Monday, March 22, 2010

Injuries Could Stifle Baltimore's Breakthrough Season

Ever since Andy McPhail took over as General Manager, Baltimore Orioles fans have had this year circled. This is supposed to be the year that we saw signs that all of the waiting and developing prospects was going to show itself. However, as Spring Training is ¾ done, it seems that something unforeseen could stand in the way, injuries.

Every manager in baseball will say the same thing about record in Spring Training; it doesn’t matter. While I agree that your record doesn’t matter, what happens there is crucial.

Coming into the spring, the Orioles had four major players that either used the offseason as time to heal or were still injured coming in: Nolan Reimold (Achilles), Brad Bergesen (shin and shoulder), Adam Jones (ankle), and Brian Roberts (back). While Roberts’ has been the most publicized, all of these should be concerns.

Since Roberts has been the most talked about, I will start with him. While not the most talked about player anymore, Roberts is as critical to the Orioles success this season as anyone.

Though the Orioles have said he should return to the lineup in a few days, consider this a warning. Back injuries like this don’t just go away. They linger; sometimes they end careers abruptly.

If he can’t consistently be in the lineup, the leadoff spot goes from a solid spot, to one where there isn’t a viable option. Andino would take his spot in the field, but who bats leadoff? Izturis doesn’t have the speed or the average, and Jones has the power to be more of a two or three.

Next comes the most underrated player on the Orioles this year. If you saw Brad Bergesen take that line drive to the shin from Billy Butler, you would know why I’m still concerned. When he got struck, Orioles fans everywhere flashed back to when Mike Mussina got hit in the face by a Sandy Alomar Jr. line drive. It was that gruesome.

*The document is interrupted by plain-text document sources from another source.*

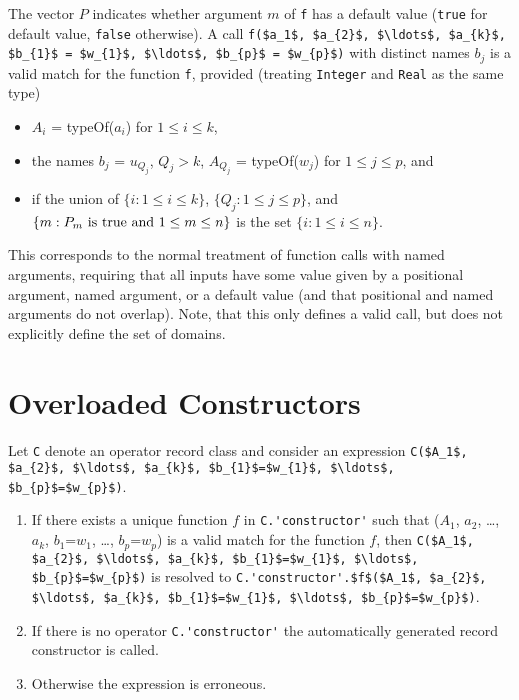 The vector $P$ indicates whether argument $m$ of \lstinline!f! has a default value (\lstinline!true! for default value, \lstinline!false! otherwise).
A call \lstinline!f($a_1$, $a_{2}$, $\ldots$, $a_{k}$, $b_{1}$ = $w_{1}$, $\ldots$, $b_{p}$ = $w_{p}$)! with distinct names $b_{j}$ is a valid match for the function \lstinline!f!, provided (treating \lstinline!Integer! and \lstinline!Real! as the same type)
\begin{itemize}
\item
  $A_{i}$ = typeOf($a_{i}$) for $1 \leq i \leq k$,
\item
  the names $b_{j}$ = $u_{Q_{j}}$, $Q_{j} > k$, $A_{Q_{j}}$ = typeOf($w_{j}$) for $1 \leq j \leq p$, and
\item
  if the union of $\{i: 1 \leq i \leq k \}$, $\{Q_{j}: 1 \leq j \leq p\}$, and $\{m: P_{m} \text{ is \lstinline!true! and } 1 \leq m \leq n \}$ is the set $\{i: 1 \leq i \leq n\}$.
\end{itemize}

\begin{nonnormative}
This corresponds to the normal treatment of function calls with named arguments, requiring that all inputs have some value given by a positional argument, named argument, or a default value (and that positional and named arguments do not overlap).
Note, that this only defines a valid call, but does not explicitly define the set of domains.
\end{nonnormative}

\section{Overloaded Constructors}\label{overloaded-constructors}

Let \lstinline!C! denote an operator record class and consider an expression \lstinline!C($A_1$, $a_{2}$, $\ldots$, $a_{k}$, $b_{1}$=$w_{1}$, $\ldots$, $b_{p}$=$w_{p}$)!.

\begin{enumerate}
\item\label{overloaded-constructor-unique}
  If there exists a unique function $f$ in \lstinline!C.'constructor'! such that ($A_1$, $a_{2}$, \ldots{}, $a_{k}$, $b_{1}$=$w_{1}$, \ldots{}, $b_{p}$=$w_{p}$) is a valid match for the function $f$, then
  \lstinline!C($A_1$, $a_{2}$, $\ldots$, $a_{k}$, $b_{1}$=$w_{1}$, $\ldots$, $b_{p}$=$w_{p}$)!
  is resolved to
  \lstinline!C.'constructor'.$f$($A_1$, $a_{2}$, $\ldots$, $a_{k}$, $b_{1}$=$w_{1}$, $\ldots$, $b_{p}$=$w_{p}$)!.
\item
  If there is no operator \lstinline!C.'constructor'! the automatically generated record constructor is called.
\item
  Otherwise the expression is erroneous.
\end{enumerate}


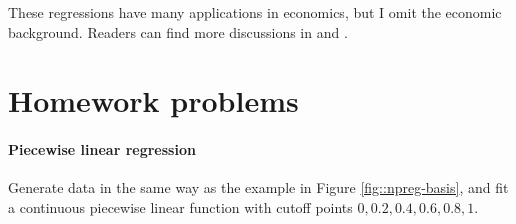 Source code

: These regressions have many applications in economics, but I omit the economic background. Readers can find more discussions in  \citet{angrist2008mostly} and \citet{card2015inference}.



\section{Homework problems}


\paragraph{Piecewise linear regression}

Generate data in the same way as the example in Figure \ref{fig::npreg-basis}, and fit a continuous piecewise linear function with cutoff points $0,0.2,0.4,0.6,0.8,1$. 

 

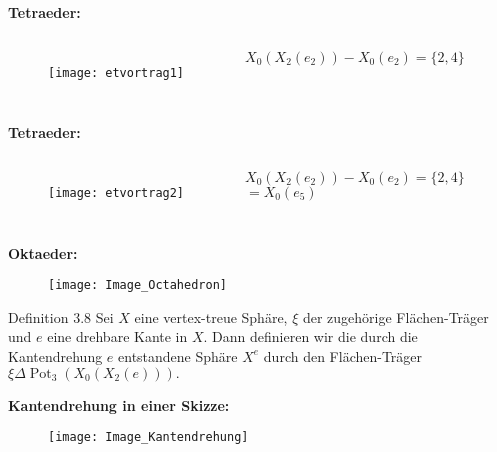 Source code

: \documentclass{beamer}
\DeclareMathOperator{\Pot}{Pot}
\begin{document}
\begin{frame}
\textbf{Tetraeder:}
\begin{columns}

\begin{figure}[H]
\begin{center}
\texttt{[image: etvortrag1]}
\end{center}
\end{figure}

  \pause  $X_0(X_2(e_2))-X_0(e_2)=\{2,4\}$\\%
    
\end{columns}
\end{frame}
\begin{frame}
\textbf{Tetraeder:}
\begin{columns}

\begin{figure}[H]
\begin{center}
\texttt{[image: etvortrag2]}
\end{center}
\end{figure}

    $X_0(X_2(e_2))-X_0(e_2)=\{2,4\}$\\%
     $=X_0(e_5)$
\end{columns}
\end{frame}
\begin{frame}
\textbf{Oktaeder:}
\begin{figure}[H]
\begin{center}
\texttt{[image: Image\_Octahedron]}
\end{center}
\end{figure}
\end{frame}
\begin{frame}
\begin{block}{Definition 3.8}
Sei $X$ eine vertex-treue Sphäre, $\xi$ der zugehörige Flächen-Träger und $e$ eine drehbare Kante in $X$. Dann definieren wir die durch die Kantendrehung $e$ entstandene Sphäre $X^e$ durch den Flächen-Träger $\xi \Delta \Pot_3(X_0(X_2(e))).$
\end{block}
\end{frame}
\begin{frame}
\textbf{Kantendrehung in einer Skizze:}
\begin{figure}[H]
\begin{center}
\texttt{[image: Image\_Kantendrehung]}
\end{center}
\end{figure}
\end{frame}
\end{document}
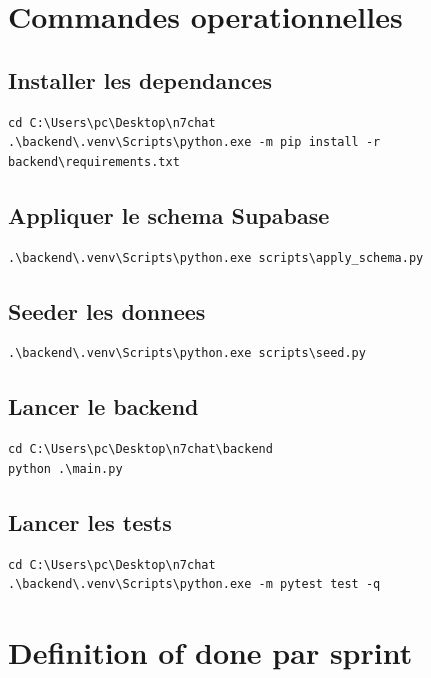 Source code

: \documentclass[11pt,a4paper]{article}
\begin{document}
\section{Commandes operationnelles}

\subsection{Installer les dependances}

\begin{lstlisting}
cd C:\Users\pc\Desktop\n7chat
.\backend\.venv\Scripts\python.exe -m pip install -r backend\requirements.txt
\end{lstlisting}

\subsection{Appliquer le schema Supabase}

\begin{lstlisting}
.\backend\.venv\Scripts\python.exe scripts\apply_schema.py
\end{lstlisting}

\subsection{Seeder les donnees}

\begin{lstlisting}
.\backend\.venv\Scripts\python.exe scripts\seed.py
\end{lstlisting}

\subsection{Lancer le backend}

\begin{lstlisting}
cd C:\Users\pc\Desktop\n7chat\backend
python .\main.py
\end{lstlisting}

\subsection{Lancer les tests}

\begin{lstlisting}
cd C:\Users\pc\Desktop\n7chat
.\backend\.venv\Scripts\python.exe -m pytest test -q
\end{lstlisting}

\section{Definition of done par sprint}
\end{document}
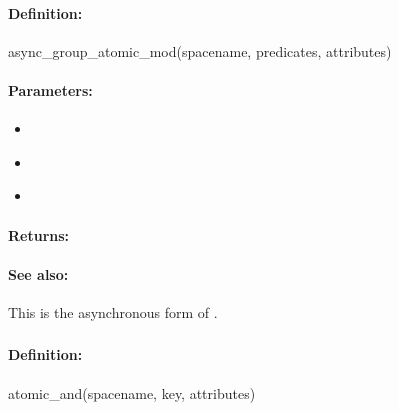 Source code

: \paragraph{Definition:}
\begin{rubycode}
async_group_atomic_mod(spacename, predicates, attributes)
\end{rubycode}

\paragraph{Parameters:}
\begin{itemize}[noitemsep]
\item {}\\

\item {}\\

\item {}\\

\end{itemize}

\paragraph{Returns:}


\paragraph{See also:}  This is the asynchronous form of .

\pagebreak
\subsubsection{}
\label{api:ruby:atomic_and}


\paragraph{Definition:}
\begin{rubycode}
atomic_and(spacename, key, attributes)
\end{rubycode}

Before getting injured, Bergesen was a candidate for rookie of the year and had racked up 11 quality starts in his last 12 starts. If he can return to that form this season, he is probably the staff’s most consistent pitcher.

My issue isn’t so much the shin, but the shoulder injury he got while idiotically shooting a commercial for MASN. Shoulder injuries on a pitcher are never minor…ever. They can cause accidental change in a pitchers delivery, loss of velocity, and loss of movement on the breaking ball.

If I’m right and the shoulder is a bigger issue than Dave Trembley is letting us know, this could go down as the most irresponsible thing the team has ever done with a player.

Injured player number three is the Orioles sole All Star and gold Glove winning centerfielder. If healthy, Adam Jones is the teams most talented player. An amazing combination of speed, contact, power and field give this guy endless potential.

The biggest part of that sentence is “if healthy.” Jones’ 2009 was outstanding when he was able to play, but saw stints on the DL because of hamstring and ankle problems.

Centerfielders have a knack for pulling muscles because of the amount of ground they cover and Jones might not be an exception to this rule. Look what happened to Ken Griffey Jr.

Jones may be the team’s best player, but at least he has a solid back up. Having Pie as a fourth outfielder will be invaluable if Jones can’t go the distance.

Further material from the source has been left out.